Every single time we get more news about someone doing something they’re not supposed to, my heart breaks a little more. And it’s not so much that I’m disappointed in the person or persons involved (although I am, a little), it’s that I just can’t believe people still think they can do whatever they want, whenever they want and never get caught.
Guys, write this down: what you do when no one is around will eventually be found out. It might not be at first, but it will be. It’s inevitable.
We all hide. We do things when we’re alone, do things on the internet, do things when we think no one is paying attention that hurt us, that hurt others. Sometimes the damage is immediately apparent. But sometimes–and this is where things tend to get out of control–we don’t get caught immediately and so we keep doing this thing we’re not supposed to do because we got away with it.
And then we’re in too deep and getting out–whether we want to or not–doesn’t seem like a possibility.
I don’t share much of our addiction story details, mostly because they’re not wholly mine. I’m a secondary character in that mix even though I say it’s our story.

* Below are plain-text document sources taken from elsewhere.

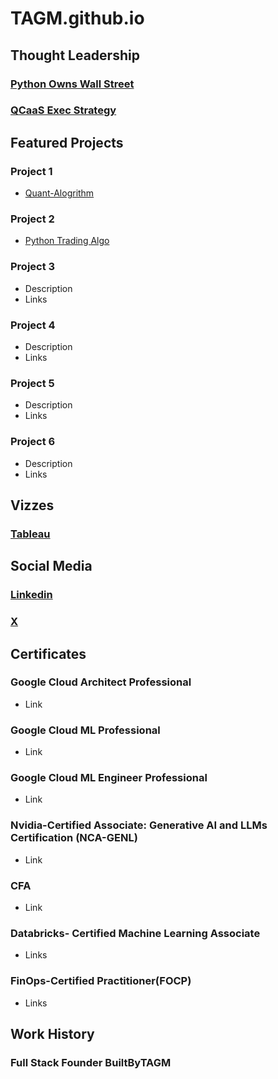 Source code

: # TAGM.github.io
## Thought Leadership
### [Python Owns Wall Street](https://github.com/TAM-DS/TAGM.github.io/blob/main/BuiltByTAGM%20Final%20Python%20Owns%20Wall%20Street.pdf)

### [QCaaS Exec Strategy]()

## Featured Projects 
### Project 1
- [Quant-Alogrithm](https://github.com/TAM-DS/Quant11?tab=readme-ov-file#quant11python)


### Project 2
- [Python Trading Algo](https://github.com/TAM-DS/PythonTradingAlgo24-/edit/main/README.md#pythontradingalgo24-)
  
  
### Project 3
- Description
- Links

### Project 4
- Description
- Links

### Project 5
- Description
- Links

### Project 6
- Description
- Links


## Vizzes 
### [Tableau](https://public.tableau.com/app/profile/tagm/vizzes) 


## Social Media
### [Linkedin](https://www.linkedin.com/in/tracy-anne-griffin-manning/)

### [X](https://x.com/BuiltByTAGM)



## Certificates

### Google Cloud Architect Professional
- Link

### Google Cloud ML Professional
- Link

### Google Cloud ML Engineer Professional
- Link

### Nvidia-Certified Associate: Generative AI and LLMs Certification (NCA-GENL)
- Link
  
### CFA
- Link

### Databricks- Certified Machine Learning Associate
- Links

### FinOps-Certified Practitioner(FOCP)
- Links 

## Work History
### Full Stack Founder BuiltByTAGM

But something that Chris said to me once when I asked how being a drug addict for years and keeping it a secret in our marriage even worked stuck with me and I think about it often.
He said that on the night of his bachelor party, he and his friends went camping and brought a large assortment of drugs. It was a night of indulgence, supposedly his “last hurrah” with these friends and drugs before he started walking the straight and narrow as a married man.
Except that the last hurrah wasn’t the last hurrah and he always had “just one more time.” This one-last-time thing went on for years until he eventually got caught.
I know that mentality too well myself. If I realize I’ve spent too much money on groceries or at the mall, I have this little part of my brain that says I can spend just a little more before I stop. If I’m making bad food choices, I don’t stop after a bad meal, I keep going for the next meal too because it’s just one last time before the diet starts again tomorrow.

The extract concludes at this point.